● **Brief**: If a line below contains the string "optional", return that line.

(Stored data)
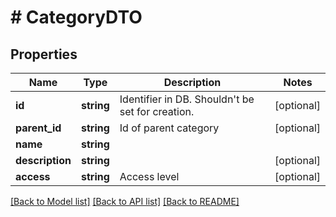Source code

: # # CategoryDTO

## Properties

Name | Type | Description | Notes
------------ | ------------- | ------------- | -------------
**id** | **string** | Identifier in DB. Shouldn&#39;t be set for creation. | [optional]
**parent_id** | **string** | Id of parent category | [optional]
**name** | **string** |  |
**description** | **string** |  | [optional]
**access** | **string** | Access level | [optional]

[[Back to Model list]](../../README.md#models) [[Back to API list]](../../README.md#endpoints) [[Back to README]](../../README.md)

● **Response to the exercise**:
**id** | **string** | Identifier in DB. Shouldn&#39;t be set for creation. | [optional]
**parent_id** | **string** | Id of parent category | [optional]
**description** | **string** |  | [optional]
**access** | **string** | Access level | [optional]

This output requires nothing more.